### Task to complete:
Starting with the first line, output the data exactly, through to the last line.
### Source material ###
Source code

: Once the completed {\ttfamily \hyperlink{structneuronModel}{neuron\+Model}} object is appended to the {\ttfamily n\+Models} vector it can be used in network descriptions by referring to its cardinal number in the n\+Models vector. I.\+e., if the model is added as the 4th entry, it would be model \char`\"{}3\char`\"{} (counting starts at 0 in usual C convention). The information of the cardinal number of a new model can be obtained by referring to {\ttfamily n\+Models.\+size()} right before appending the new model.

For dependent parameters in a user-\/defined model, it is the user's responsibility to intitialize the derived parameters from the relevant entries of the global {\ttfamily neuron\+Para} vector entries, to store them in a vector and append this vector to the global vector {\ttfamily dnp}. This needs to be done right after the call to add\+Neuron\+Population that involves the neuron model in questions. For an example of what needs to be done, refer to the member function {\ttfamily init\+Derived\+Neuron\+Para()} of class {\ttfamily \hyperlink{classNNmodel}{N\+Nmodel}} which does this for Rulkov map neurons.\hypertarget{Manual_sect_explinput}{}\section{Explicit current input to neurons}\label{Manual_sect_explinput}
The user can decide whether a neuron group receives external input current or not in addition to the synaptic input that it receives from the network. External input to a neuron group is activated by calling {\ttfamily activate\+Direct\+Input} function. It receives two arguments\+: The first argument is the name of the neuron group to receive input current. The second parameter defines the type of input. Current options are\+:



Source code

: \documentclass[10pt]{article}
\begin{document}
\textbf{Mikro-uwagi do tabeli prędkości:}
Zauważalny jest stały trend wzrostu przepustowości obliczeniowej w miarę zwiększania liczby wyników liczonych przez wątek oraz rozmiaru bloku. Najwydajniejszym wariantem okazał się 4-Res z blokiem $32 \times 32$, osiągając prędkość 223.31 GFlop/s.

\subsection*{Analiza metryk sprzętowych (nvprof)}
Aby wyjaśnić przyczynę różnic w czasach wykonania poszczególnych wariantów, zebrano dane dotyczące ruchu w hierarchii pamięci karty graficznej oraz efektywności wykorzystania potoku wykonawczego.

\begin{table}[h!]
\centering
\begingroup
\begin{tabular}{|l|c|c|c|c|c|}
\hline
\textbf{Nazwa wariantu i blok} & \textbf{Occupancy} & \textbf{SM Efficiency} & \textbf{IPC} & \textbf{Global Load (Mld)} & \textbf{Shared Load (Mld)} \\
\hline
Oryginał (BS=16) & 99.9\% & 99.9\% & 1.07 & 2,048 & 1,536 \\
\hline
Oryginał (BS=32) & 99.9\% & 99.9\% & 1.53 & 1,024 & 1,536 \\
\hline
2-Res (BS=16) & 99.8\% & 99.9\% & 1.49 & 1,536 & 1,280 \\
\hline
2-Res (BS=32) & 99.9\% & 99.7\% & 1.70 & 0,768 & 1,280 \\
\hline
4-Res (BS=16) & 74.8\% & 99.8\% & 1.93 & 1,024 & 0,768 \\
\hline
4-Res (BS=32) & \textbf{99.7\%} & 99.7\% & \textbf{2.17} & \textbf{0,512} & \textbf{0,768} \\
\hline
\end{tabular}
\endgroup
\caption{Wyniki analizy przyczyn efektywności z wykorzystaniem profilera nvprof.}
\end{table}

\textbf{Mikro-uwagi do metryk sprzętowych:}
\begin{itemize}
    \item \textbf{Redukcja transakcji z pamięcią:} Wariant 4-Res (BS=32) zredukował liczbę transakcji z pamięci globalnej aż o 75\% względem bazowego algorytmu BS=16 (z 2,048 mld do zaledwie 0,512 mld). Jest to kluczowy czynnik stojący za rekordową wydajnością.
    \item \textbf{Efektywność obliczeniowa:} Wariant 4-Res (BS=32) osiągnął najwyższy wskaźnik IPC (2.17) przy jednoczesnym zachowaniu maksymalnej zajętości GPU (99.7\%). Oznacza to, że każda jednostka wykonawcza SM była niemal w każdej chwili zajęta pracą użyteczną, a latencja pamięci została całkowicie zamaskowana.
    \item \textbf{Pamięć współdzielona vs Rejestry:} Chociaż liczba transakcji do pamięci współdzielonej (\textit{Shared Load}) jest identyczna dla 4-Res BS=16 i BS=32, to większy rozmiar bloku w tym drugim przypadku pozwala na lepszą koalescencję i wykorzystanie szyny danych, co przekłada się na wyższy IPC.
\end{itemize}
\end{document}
###
### Solution to the problem:
Source code

: Once the completed {\ttfamily \hyperlink{structneuronModel}{neuron\+Model}} object is appended to the {\ttfamily n\+Models} vector it can be used in network descriptions by referring to its cardinal number in the n\+Models vector. I.\+e., if the model is added as the 4th entry, it would be model \char`\"{}3\char`\"{} (counting starts at 0 in usual C convention). The information of the cardinal number of a new model can be obtained by referring to {\ttfamily n\+Models.\+size()} right before appending the new model.

For dependent parameters in a user-\/defined model, it is the user's responsibility to intitialize the derived parameters from the relevant entries of the global {\ttfamily neuron\+Para} vector entries, to store them in a vector and append this vector to the global vector {\ttfamily dnp}. This needs to be done right after the call to add\+Neuron\+Population that involves the neuron model in questions. For an example of what needs to be done, refer to the member function {\ttfamily init\+Derived\+Neuron\+Para()} of class {\ttfamily \hyperlink{classNNmodel}{N\+Nmodel}} which does this for Rulkov map neurons.\hypertarget{Manual_sect_explinput}{}\section{Explicit current input to neurons}\label{Manual_sect_explinput}
The user can decide whether a neuron group receives external input current or not in addition to the synaptic input that it receives from the network. External input to a neuron group is activated by calling {\ttfamily activate\+Direct\+Input} function. It receives two arguments\+: The first argument is the name of the neuron group to receive input current. The second parameter defines the type of input. Current options are\+:



Source code

: \documentclass[10pt]{article}
\begin{document}
\textbf{Mikro-uwagi do tabeli prędkości:}
Zauważalny jest stały trend wzrostu przepustowości obliczeniowej w miarę zwiększania liczby wyników liczonych przez wątek oraz rozmiaru bloku. Najwydajniejszym wariantem okazał się 4-Res z blokiem $32 \times 32$, osiągając prędkość 223.31 GFlop/s.

\subsection*{Analiza metryk sprzętowych (nvprof)}
Aby wyjaśnić przyczynę różnic w czasach wykonania poszczególnych wariantów, zebrano dane dotyczące ruchu w hierarchii pamięci karty graficznej oraz efektywności wykorzystania potoku wykonawczego.

\begin{table}[h!]
\centering
\begingroup
\begin{tabular}{|l|c|c|c|c|c|}
\hline
\textbf{Nazwa wariantu i blok} & \textbf{Occupancy} & \textbf{SM Efficiency} & \textbf{IPC} & \textbf{Global Load (Mld)} & \textbf{Shared Load (Mld)} \\
\hline
Oryginał (BS=16) & 99.9\% & 99.9\% & 1.07 & 2,048 & 1,536 \\
\hline
Oryginał (BS=32) & 99.9\% & 99.9\% & 1.53 & 1,024 & 1,536 \\
\hline
2-Res (BS=16) & 99.8\% & 99.9\% & 1.49 & 1,536 & 1,280 \\
\hline
2-Res (BS=32) & 99.9\% & 99.7\% & 1.70 & 0,768 & 1,280 \\
\hline
4-Res (BS=16) & 74.8\% & 99.8\% & 1.93 & 1,024 & 0,768 \\
\hline
4-Res (BS=32) & \textbf{99.7\%} & 99.7\% & \textbf{2.17} & \textbf{0,512} & \textbf{0,768} \\
\hline
\end{tabular}
\endgroup
\caption{Wyniki analizy przyczyn efektywności z wykorzystaniem profilera nvprof.}
\end{table}

\textbf{Mikro-uwagi do metryk sprzętowych:}
\begin{itemize}
    \item \textbf{Redukcja transakcji z pamięcią:} Wariant 4-Res (BS=32) zredukował liczbę transakcji z pamięci globalnej aż o 75\% względem bazowego algorytmu BS=16 (z 2,048 mld do zaledwie 0,512 mld). Jest to kluczowy czynnik stojący za rekordową wydajnością.
    \item \textbf{Efektywność obliczeniowa:} Wariant 4-Res (BS=32) osiągnął najwyższy wskaźnik IPC (2.17) przy jednoczesnym zachowaniu maksymalnej zajętości GPU (99.7\%). Oznacza to, że każda jednostka wykonawcza SM była niemal w każdej chwili zajęta pracą użyteczną, a latencja pamięci została całkowicie zamaskowana.
    \item \textbf{Pamięć współdzielona vs Rejestry:} Chociaż liczba transakcji do pamięci współdzielonej (\textit{Shared Load}) jest identyczna dla 4-Res BS=16 i BS=32, to większy rozmiar bloku w tym drugim przypadku pozwala na lepszą koalescencję i wykorzystanie szyny danych, co przekłada się na wyższy IPC.
\end{itemize}
\end{document}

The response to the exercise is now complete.